A callee that resolves to none of the above is rejected:

error[E0420]: undefined function `notarealfunction`
--> app.sfn:2:5
|
2 | notarealfunction("hi");
| ^^^^^^^^^^^^^^^^
[kind: typecheck]

sfn check and the build path (sfn build/sfn run/sfn test) both exit non-zero on E0420. Defining the function — or importing it — clears the diagnostic:

fn greet() {}
fn main() {
greet(); // ok — resolves to the top-level declaration
}

Out of scope for E0420: member/method callees (obj.method()) are not name-resolved here — the member name is never flagged; undefined variable references (a bare identifier used as a value, not a callee) are a separate concern; and argument types are not checked by this rule.

expr as Type performs an explicit numeric or pointer-shape conversion. The cast is postfix-bound (tighter than any binary operator) and left-associative — x as i32 as i64 parses as ((x as i32) as i64).
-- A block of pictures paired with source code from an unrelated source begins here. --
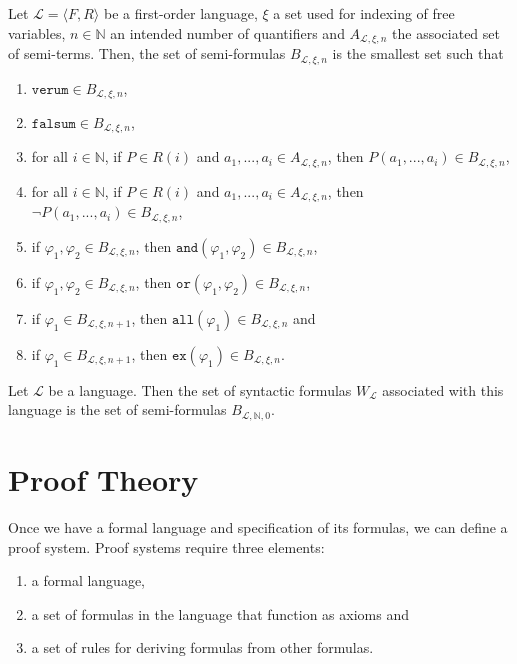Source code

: \begin{definition}\label{def:sem-f}
    \leanok
    Let $\mathcal{L} = \langle F, R \rangle$ be a first-order language, $\xi$ a set used for indexing of free variables, $n \in \mathbb{N}$ an intended number of quantifiers and $A_{\mathcal{L},\xi,n}$ the associated set of semi-terms. Then, the set of semi-formulas $B_{\mathcal{L},\xi,n}$ is the smallest set such that 
    \begin{enumerate}
        \item $\texttt{verum} \in B_{\mathcal{L},\xi,n}$,
        \item $\texttt{falsum} \in B_{\mathcal{L},\xi,n}$,
        \item for all $i \in \mathbb{N}$, if $P \in R(i)$ and $a_1,...,a_i \in A_{\mathcal{L},\xi,n}$, then $P(a_1,...,a_i) \in B_{\mathcal{L},\xi,n}$,
        \item for all $i \in \mathbb{N}$, if $P \in R(i)$ and $a_1,...,a_i \in A_{\mathcal{L},\xi,n}$, then $\neg P(a_1,...,a_i) \in B_{\mathcal{L},\xi,n}$,
        \item if $\varphi_1,\varphi_2 \in B_{\mathcal{L},\xi,n}$, then $\texttt{and}(\varphi_1,\varphi_2) \in B_{\mathcal{L},\xi,n}$,
        \item if $\varphi_1,\varphi_2 \in B_{\mathcal{L},\xi,n}$, then $\texttt{or}(\varphi_1,\varphi_2) \in B_{\mathcal{L},\xi,n}$,
        \item if $\varphi_1 \in B_{\mathcal{L},\xi,n+1}$, then $\texttt{all}(\varphi_1) \in B_{\mathcal{L},\xi,n}$ and
        \item if $\varphi_1 \in B_{\mathcal{L},\xi,n+1}$, then $\texttt{ex}(\varphi_1) \in B_{\mathcal{L},\xi,n}$.
    \end{enumerate}
\end{definition}

\begin{definition}\label{def:syn-f}
    \leanok
    Let $\mathcal{L}$ be a language. Then the set of syntactic formulas $W_{\mathcal{L}}$ associated with this language is the set of semi-formulas $B_{\mathcal{L},\mathbb{N},0}$.
\end{definition}

\section{Proof Theory}
Once we have a formal language and specification of its formulas, we can define a proof system. Proof systems require three elements:
\begin{enumerate}
    \item a formal language,
    \item a set of formulas in the language that function as axioms and
    \item a set of rules for deriving formulas from other formulas.
\end{enumerate}    

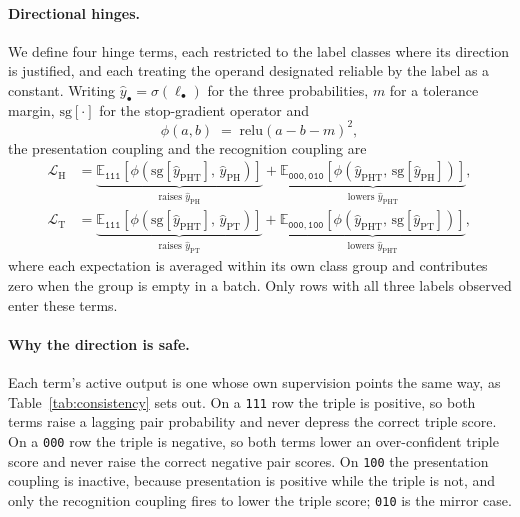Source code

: \documentclass[webpdf,modern,large,namedate]{oup-authoring-template}
\theoremstyle{thmstyleone}
\theoremstyle{thmstyletwo}
\theoremstyle{thmstylethree}
\newcommand{\PHm}{\mathrm{PH}}
\newcommand{\PTm}{\mathrm{PT}}
\newcommand{\PHTm}{\mathrm{PHT}}
\newcommand{\sg}{\mathrm{sg}}
\newcommand{\relu}{\mathrm{relu}}
\begin{document}
\paragraph{Directional hinges.}
We define four hinge terms, each restricted to the label classes where its
direction is justified, and each treating the operand designated reliable by
the label as a constant. Writing $\hat y_\bullet=\sigma(\ell_\bullet)$ for the
three probabilities, $m$ for a tolerance margin, $\sg[\cdot]$ for the
stop-gradient operator and
\begin{equation}
\phi(a,b)\;=\;\relu\!\left(a-b-m\right)^{2},
\label{eq:hinge}
\end{equation}
the presentation coupling and the recognition coupling are
\begin{align}
\mathcal{L}_{\mathrm{H}} &=
\underbrace{\mathbb{E}_{\mathtt{111}}\!\left[\phi\!\left(\sg[\hat y_{\PHTm}],\,
\hat y_{\PHm}\right)\right]}_{\text{raises }\hat y_{\PHm}}
+\underbrace{\mathbb{E}_{\mathtt{000},\mathtt{010}}\!\left[\phi\!\left(
\hat y_{\PHTm},\,\sg[\hat y_{\PHm}]\right)\right]}_{\text{lowers }\hat y_{\PHTm}},
\label{eq:lh}\\
\mathcal{L}_{\mathrm{T}} &=
\underbrace{\mathbb{E}_{\mathtt{111}}\!\left[\phi\!\left(\sg[\hat y_{\PHTm}],\,
\hat y_{\PTm}\right)\right]}_{\text{raises }\hat y_{\PTm}}
+\underbrace{\mathbb{E}_{\mathtt{000},\mathtt{100}}\!\left[\phi\!\left(
\hat y_{\PHTm},\,\sg[\hat y_{\PTm}]\right)\right]}_{\text{lowers }\hat y_{\PHTm}},
\label{eq:lt}
\end{align}
where each expectation is averaged within its own class group and contributes
zero when the group is empty in a batch. Only rows with all three labels
observed enter these terms.

\paragraph{Why the direction is safe.}
Each term's active output is one whose own supervision points the same way, as
Table~\ref{tab:consistency} sets out. On a \texttt{111} row the triple is
positive, so both terms raise a lagging pair probability and never depress the
correct triple score. On a \texttt{000} row the triple is negative, so both
terms lower an over-confident triple score and never raise the correct negative
pair scores. On \texttt{100} the presentation coupling is inactive, because
presentation is positive while the triple is not, and only the recognition
coupling fires to lower the triple score; \texttt{010} is the mirror case.
\end{document}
Source → TargetLLVM opNotes
int (any width) → wider intsextSign-extends
bool → wider intzexttrue → 1, not -1
int (any width) → narrower inttruncTruncates high bits
int (any width) → float/doublesitofpSigned integer to FP
boolfloat/doubleuitofptrue → 1.0, not -1.0
float/doubleint (any width)fptosiTruncates toward zero
f32float (double)fpextFP widening
float (double) → f32fptruncFP narrowing
*T*UbitcastPointer reinterpret
int*TinttoptrAddress-from-integer
*TintptrtointAddress-as-integer
same → sameidentityNo-op

expr as bool is rejected at the LLVM lowering level for any operand type — pointers, integers, and floats alike. The compiler emits a fix-it suggesting an explicit comparison: x != null for pointers, x != 0 for integers, x != 0.0 for floats. Reinterpreting bit patterns into i1 is almost always a bug; the comparison is the operation users actually want.

  • Source-level signedness is not tracked through casts. Sailfin’s i8/u8/i16/u16/i32/u32 annotations all collapse to LLVM i8/i16/i32, so 255_u8 as u64 lowers as sext and produces -1 instead of 255. Tracked in issue #295/#296 follow-ups.
  • Mixed int + float in a binary op (without an explicit cast) still silently widens to double — the architect-planned dominant_type tightening that would reject this rides on Slice E (number retirement). Workaround today: spell the cast (x as float + y or x + y as int). Tracked in issue #296.